Expiration Date:  xx/xx/xx

 

 

Public Burden Statement: An agency may not conduct or sponsor, and a person is not required to respond to, a collection of information unless it displays a currently valid OMB control number.  The OMB control number for this project is 0930-0xxx.  Public reporting burden for this collection of information is estimated to average 40 minutes per respondent, per year, including the time for reviewing instructions, searching existing data sources, gathering and maintaining the data needed, and completing and reviewing the collection of information.  Send comments regarding this burden estimate or any other aspect of this collection of information, including suggestions for reducing this burden, to SAMHSA Reports Clearance Officer, 5600 Fishers Lane, Room 15E57-B, Rockville, Maryland, 20857.



INITIAL EMAIL


Dear <first name> <last name>,


Our records indicate that a couple of months ago you participated in the following event delivered/supported by the Center of Excellence for the Infant and Early Childhood Mental Health Consultation (IECMHC) initiative:


<event name>

<event date>


At the Center of Excellence, we are continually working to improve our services. To that end, we would like your feedback on the above event in which you participated.

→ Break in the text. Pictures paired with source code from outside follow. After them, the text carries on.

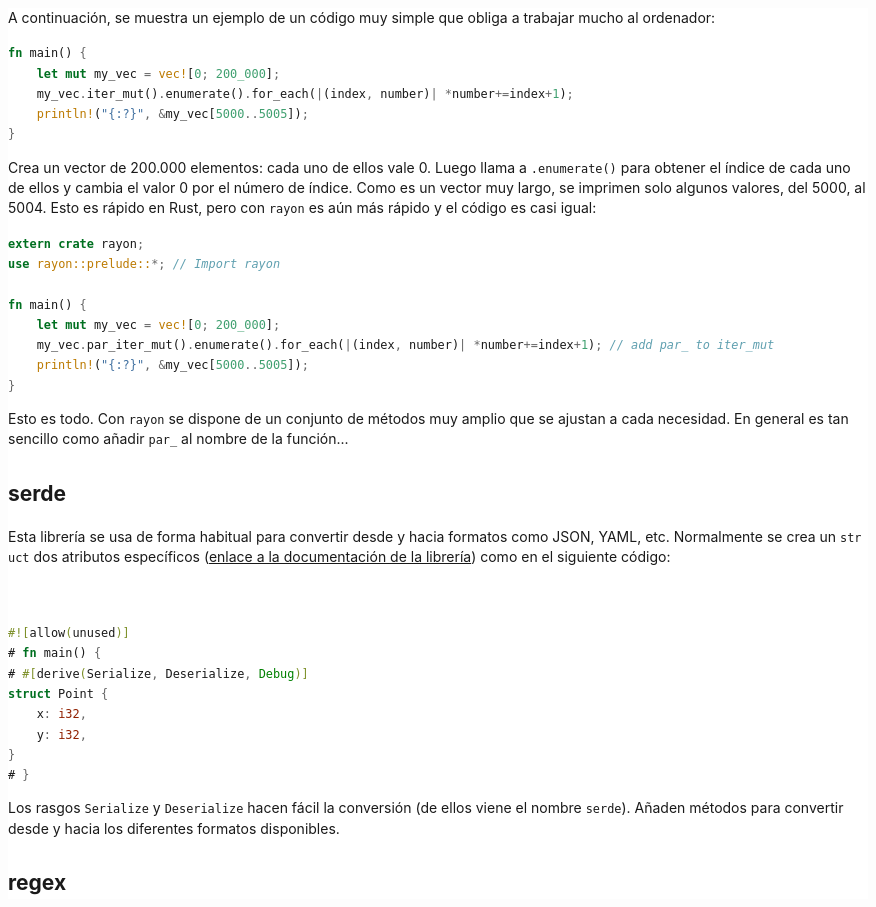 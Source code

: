 A continuación, se muestra un ejemplo de un código muy simple que obliga a trabajar mucho al ordenador:

```rust
fn main() {
    let mut my_vec = vec![0; 200_000];
    my_vec.iter_mut().enumerate().for_each(|(index, number)| *number+=index+1);
    println!("{:?}", &my_vec[5000..5005]);
}
```

Crea un vector de 200.000 elementos: cada uno de ellos vale 0. Luego llama a `.enumerate()` para obtener el índice de cada uno de ellos y cambia el valor 0 por el número de índice. Como es un vector muy largo, se imprimen solo algunos valores, del 5000, al 5004. Esto es rápido en Rust, pero con `rayon` es aún más rápido y el código es casi igual:

```rust
extern crate rayon;
use rayon::prelude::*; // Import rayon

fn main() {
    let mut my_vec = vec![0; 200_000];
    my_vec.par_iter_mut().enumerate().for_each(|(index, number)| *number+=index+1); // add par_ to iter_mut
    println!("{:?}", &my_vec[5000..5005]);
}
```

Esto es todo. Con `rayon` se dispone de un conjunto de métodos muy amplio que se ajustan a cada necesidad. En general es tan sencillo como añadir `par_` al nombre de la función...

## serde

Esta librería se usa de forma habitual para convertir desde y hacia formatos como JSON, YAML, etc. Normalmente se crea un `struct` dos atributos específicos ([enlace a la documentación de la librería](https://serde.rs/)) como en el siguiente código:

```rust


#![allow(unused)]
# fn main() {
# #[derive(Serialize, Deserialize, Debug)]
struct Point {
    x: i32,
    y: i32,
}
# }
```

Los rasgos `Serialize` y `Deserialize` hacen fácil la conversión (de ellos viene el nombre `serde`). Añaden métodos para convertir desde y hacia los diferentes formatos disponibles.

## regex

The process involves answering only a few short questions. Click on the link below and a new browser window should open. If the link is not highlighted, or if a new window does not open when you click on the link, simply copy and paste the address into the location bar of your browser’s window.


Click on this link to begin the feedback survey:


<link to feedback survey>


If you would prefer not to provide feedback, or did not participate in the event listed, click on the link below:


<link to opt-out page>


Thank you in advance for your cooperation. If you have any questions about this process, you can contact the Center of Excellence Evaluator <Name of Lead Evaluator> at <Email Address of Lead Evaluator>.


TRAINING FOLLOW-UP FORM


Thank you for agreeing to provide us with feedback on the recent event described in the follow-up invitation. We ask that you limit your responses only to that particular event.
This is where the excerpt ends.